Directions for this task: Beneath this line is the data. Output exactly the lines from the line with "It works fully" to the line with "have such an", both ends included, and nothing more.
:::::
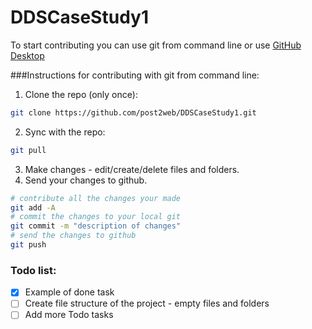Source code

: # DDSCaseStudy1

To start contributing you can use git from command line or use [GitHub Desktop](https://desktop.github.com)

###Instructions for contributing with git from command line:

1. Clone the repo (only once):<br>
```sh
git clone https://github.com/post2web/DDSCaseStudy1.git
```
2. Sync with the repo:<br>
```sh
git pull
```
3. Make changes - edit/create/delete files and folders.
4. Send your changes to github.<br/>
```sh
# contribute all the changes your made
git add -A
# commit the changes to your local git
git commit -m "description of changes"
# send the changes to github
git push
```

### Todo list:
- [x] Example of done task
- [ ] Create file structure of the project - empty files and folders 
- [ ] Add more Todo tasks
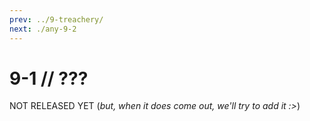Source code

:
 ```yaml
---
prev: ../9-treachery/
next: ./any-9-2
---
```


# 9-1 // ???

NOT RELEASED YET (*but, when it does come out, we'll try to add it :>*)
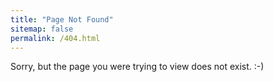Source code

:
 ```yaml
---
title: "Page Not Found"
sitemap: false
permalink: /404.html
---
```


Sorry, but the page you were trying to view does not exist. :-)
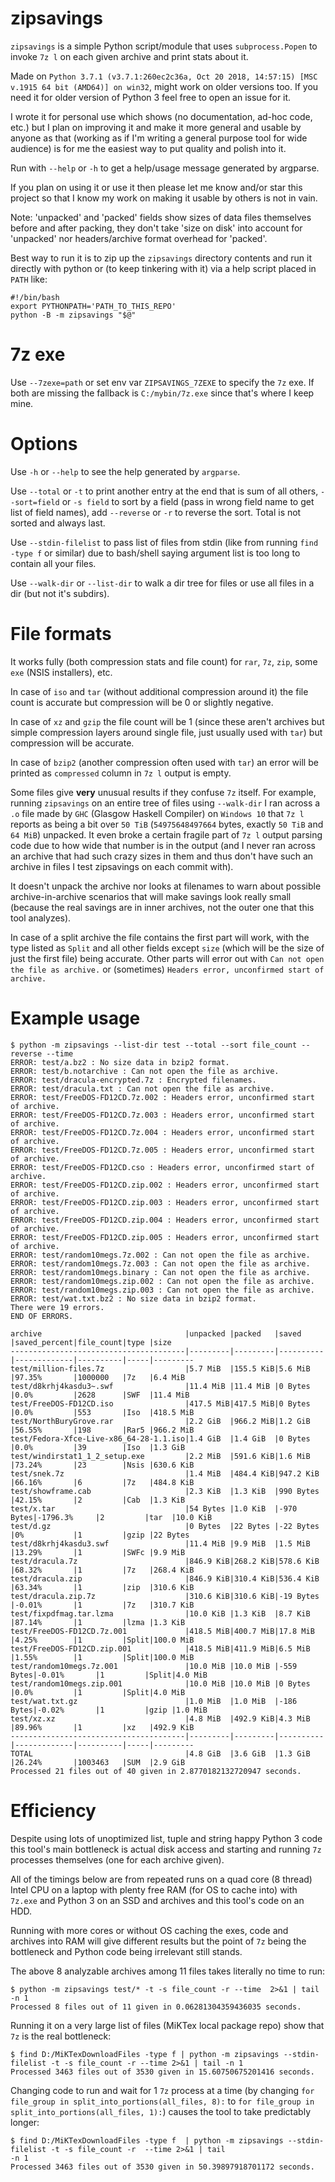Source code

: # zipsavings
`zipsavings` is a simple Python script/module that uses `subprocess.Popen`
to invoke `7z l` on each given archive and print stats about it.

Made on `Python 3.7.1 (v3.7.1:260ec2c36a, Oct 20 2018, 14:57:15) [MSC v.1915 64 bit (AMD64)] on win32`,
might work on older versions too. If you need it for older version of Python 3 feel free to open an issue for it.

I wrote it for personal use which shows (no documentation, ad-hoc code, etc.) but
I plan on improving it and make it more general
and usable by anyone as that (working as if I'm writing a general purpose tool
for wide audience) is for me the easiest way to put quality and polish into it.

Run with `--help` or `-h` to get a help/usage message generated by argparse.

If you plan on using it or use it then please let me know and/or star this project so
that I know my work on making it usable by others is not in vain.

Note: 'unpacked' and 'packed' fields show sizes of data files themselves
before and after packing, they don't take 'size on disk' into account
for 'unpacked' nor headers/archive format overhead for 'packed'.

Best way to run it is to zip up the `zipsavings` directory contents
and run it directly with python or (to keep tinkering with it) via a help
script placed in `PATH` like:

```
#!/bin/bash
export PYTHONPATH='PATH_TO_THIS_REPO'
python -B -m zipsavings "$@"
```

# 7z exe

Use `--7zexe=path` or set env var `ZIPSAVINGS_7ZEXE` to specify the `7z` exe.
If both are missing the fallback is `C:/mybin/7z.exe` since that's where I keep mine.


# Options
Use `-h` or `--help` to see the help generated by `argparse`.

Use `--total` or `-t` to print another entry at the end that is sum of all others,
`--sort=field` or `-s field` to sort by a field (pass in wrong field name to get list of field names),
add `--reverse` or `-r` to reverse the sort. Total is not sorted and always last.

Use `--stdin-filelist` to pass list of files from stdin (like from running `find -type f` or similar)
due to bash/shell saying argument list is too long to contain all your files.

Use `--walk-dir` or `--list-dir` to walk a dir tree for files or use all files in a dir (but not it's subdirs).

# File formats

It works fully (both compression stats and file
count) for `rar`, `7z`, `zip`, some `exe` (NSIS installers), etc.

In case of `iso` and `tar` (without additional compression around it) the file
count is accurate but compression will be 0 or slightly negative.

In case of `xz` and `gzip` the file count will be 1 (since these aren't archives
but simple compression layers around single file, just usually used with `tar`) but compression will be accurate.

In case of `bzip2` (another compression often used with `tar`) an error will be
printed as `compressed` column in `7z l` output is empty.

Some files give **very** unusual results if they confuse `7z` itself.
For example, running `zipsavings` on an entire tree of files using `--walk-dir` I
ran across a `.o` file made by `GHC` (Glasgow Haskell Compiler) on `Windows 10`
that `7z l` reports as being a bit over `50 TiB` (`54975648497664` bytes,
exactly `50 TiB` and `64 MiB`) unpacked. It even broke a certain fragile part
of `7z l` output parsing code due to how wide that number is in the output (and
I never ran across an archive that had such crazy sizes in them and thus don't
have such an archive in files I test zipsavings on each commit with).

It doesn't unpack the archive nor looks at filenames to warn about possible
archive-in-archive scenarios that will make savings look really small (because
the real savings are in inner archives, not the outer one that this tool analyzes).

In case of a split archive the file contains the first part will work, with the
type listed as `Split` and all other fields except `size` (which will be the size
of just the first file) being accurate. Other parts will error out
with `Can not open the file as archive.` or (sometimes) `Headers error, unconfirmed start of archive.`


# Example usage

```
$ python -m zipsavings --list-dir test --total --sort file_count --reverse --time
ERROR: test/a.bz2 : No size data in bzip2 format.
ERROR: test/b.notarchive : Can not open the file as archive.
ERROR: test/dracula-encrypted.7z : Encrypted filenames.
ERROR: test/dracula.txt : Can not open the file as archive.
ERROR: test/FreeDOS-FD12CD.7z.002 : Headers error, unconfirmed start of archive.
ERROR: test/FreeDOS-FD12CD.7z.003 : Headers error, unconfirmed start of archive.
ERROR: test/FreeDOS-FD12CD.7z.004 : Headers error, unconfirmed start of archive.
ERROR: test/FreeDOS-FD12CD.7z.005 : Headers error, unconfirmed start of archive.
ERROR: test/FreeDOS-FD12CD.cso : Headers error, unconfirmed start of archive.
ERROR: test/FreeDOS-FD12CD.zip.002 : Headers error, unconfirmed start of archive.
ERROR: test/FreeDOS-FD12CD.zip.003 : Headers error, unconfirmed start of archive.
ERROR: test/FreeDOS-FD12CD.zip.004 : Headers error, unconfirmed start of archive.
ERROR: test/FreeDOS-FD12CD.zip.005 : Headers error, unconfirmed start of archive.
ERROR: test/random10megs.7z.002 : Can not open the file as archive.
ERROR: test/random10megs.7z.003 : Can not open the file as archive.
ERROR: test/random10megs.binary : Can not open the file as archive.
ERROR: test/random10megs.zip.002 : Can not open the file as archive.
ERROR: test/random10megs.zip.003 : Can not open the file as archive.
ERROR: test/wat.txt.bz2 : No size data in bzip2 format.
There were 19 errors.
END OF ERRORS.

archive                                |unpacked |packed   |saved     |saved_percent|file_count|type |size
---------------------------------------|---------|---------|----------|-------------|----------|-----|---------
test/million-files.7z                  |5.7 MiB  |155.5 KiB|5.6 MiB   |97.35%       |1000000   |7z   |6.4 MiB
test/d8krhj4kasdu3~.swf                |11.4 MiB |11.4 MiB |0 Bytes   |0.0%         |2628      |SWF  |11.4 MiB
test/FreeDOS-FD12CD.iso                |417.5 MiB|417.5 MiB|0 Bytes   |0.0%         |553       |Iso  |418.5 MiB
test/NorthBuryGrove.rar                |2.2 GiB  |966.2 MiB|1.2 GiB   |56.55%       |198       |Rar5 |966.2 MiB
test/Fedora-Xfce-Live-x86_64-28-1.1.iso|1.4 GiB  |1.4 GiB  |0 Bytes   |0.0%         |39        |Iso  |1.3 GiB
test/windirstat1_1_2_setup.exe         |2.2 MiB  |591.6 KiB|1.6 MiB   |73.24%       |23        |Nsis |630.6 KiB
test/snek.7z                           |1.4 MiB  |484.4 KiB|947.2 KiB |66.16%       |6         |7z   |484.8 KiB
test/showframe.cab                     |2.3 KiB  |1.3 KiB  |990 Bytes |42.15%       |2         |Cab  |1.3 KiB
test/x.tar                             |54 Bytes |1.0 KiB  |-970 Bytes|-1796.3%     |2         |tar  |10.0 KiB
test/d.gz                              |0 Bytes  |22 Bytes |-22 Bytes |0%           |1         |gzip |22 Bytes
test/d8krhj4kasdu3.swf                 |11.4 MiB |9.9 MiB  |1.5 MiB   |13.29%       |1         |SWFc |9.9 MiB
test/dracula.7z                        |846.9 KiB|268.2 KiB|578.6 KiB |68.32%       |1         |7z   |268.4 KiB
test/dracula.zip                       |846.9 KiB|310.4 KiB|536.4 KiB |63.34%       |1         |zip  |310.6 KiB
test/dracula.zip.7z                    |310.6 KiB|310.6 KiB|-19 Bytes |-0.01%       |1         |7z   |310.7 KiB
test/fixpdfmag.tar.lzma                |10.0 KiB |1.3 KiB  |8.7 KiB   |87.14%       |1         |lzma |1.3 KiB
test/FreeDOS-FD12CD.7z.001             |418.5 MiB|400.7 MiB|17.8 MiB  |4.25%        |1         |Split|100.0 MiB
test/FreeDOS-FD12CD.zip.001            |418.5 MiB|411.9 MiB|6.5 MiB   |1.55%        |1         |Split|100.0 MiB
test/random10megs.7z.001               |10.0 MiB |10.0 MiB |-559 Bytes|-0.01%       |1         |Split|4.0 MiB
test/random10megs.zip.001              |10.0 MiB |10.0 MiB |0 Bytes   |0.0%         |1         |Split|4.0 MiB
test/wat.txt.gz                        |1.0 MiB  |1.0 MiB  |-186 Bytes|-0.02%       |1         |gzip |1.0 MiB
test/xz.xz                             |4.8 MiB  |492.9 KiB|4.3 MiB   |89.96%       |1         |xz   |492.9 KiB
---------------------------------------|---------|---------|----------|-------------|----------|-----|---------
TOTAL                                  |4.8 GiB  |3.6 GiB  |1.3 GiB   |26.24%       |1003463   |SUM  |2.9 GiB
Processed 21 files out of 40 given in 2.8770182132720947 seconds.
```

# Efficiency

Despite using lots of unoptimized list, tuple and string happy Python 3 code this tool's main
bottleneck is actual disk access and starting and running `7z` processes themselves (one for each archive given).

All of the timings below are from repeated runs on a quad core (8 thread) Intel CPU on a laptop
with plenty free RAM (for OS to cache into) with `7z.exe` and Python 3 on an SSD and archives and this tool's code on an HDD.

Running with more cores or without OS caching the exes, code and archives into RAM will give different results
but the point of `7z` being the bottleneck and Python code being irrelevant still stands.

The above 8 analyzable archives among 11 files takes literally no time to run:

```
$ python -m zipsavings test/* -t -s file_count -r --time  2>&1 | tail -n 1
Processed 8 files out of 11 given in 0.06281304359436035 seconds.
```

Running it on a very large list of files (MiKTex local package repo) show that `7z` is the real bottleneck:

```
$ find D:/MiKTexDownloadFiles -type f | python -m zipsavings --stdin-filelist -t -s file_count -r --time 2>&1 | tail -n 1
Processed 3463 files out of 3530 given in 15.60750675201416 seconds.
```

Changing code to run and wait for 1 `7z` process at a time (by
changing `for file_group in split_into_portions(all_files, 8):` to `for file_group in split_into_portions(all_files, 1):`)
causes the tool to take predictably longer:

```
$ find D:/MiKTexDownloadFiles -type f  | python -m zipsavings --stdin-filelist -t -s file_count -r  --time 2>&1 | tail
-n 1
Processed 3463 files out of 3530 given in 50.39897918701172 seconds.
```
:::::
Exercise answer:
It works fully (both compression stats and file
count) for `rar`, `7z`, `zip`, some `exe` (NSIS installers), etc.

In case of `iso` and `tar` (without additional compression around it) the file
count is accurate but compression will be 0 or slightly negative.

In case of `xz` and `gzip` the file count will be 1 (since these aren't archives
but simple compression layers around single file, just usually used with `tar`) but compression will be accurate.

In case of `bzip2` (another compression often used with `tar`) an error will be
printed as `compressed` column in `7z l` output is empty.

Some files give **very** unusual results if they confuse `7z` itself.
For example, running `zipsavings` on an entire tree of files using `--walk-dir` I
ran across a `.o` file made by `GHC` (Glasgow Haskell Compiler) on `Windows 10`
that `7z l` reports as being a bit over `50 TiB` (`54975648497664` bytes,
exactly `50 TiB` and `64 MiB`) unpacked. It even broke a certain fragile part
of `7z l` output parsing code due to how wide that number is in the output (and
I never ran across an archive that had such crazy sizes in them and thus don't
have such an archive in files I test zipsavings on each commit with).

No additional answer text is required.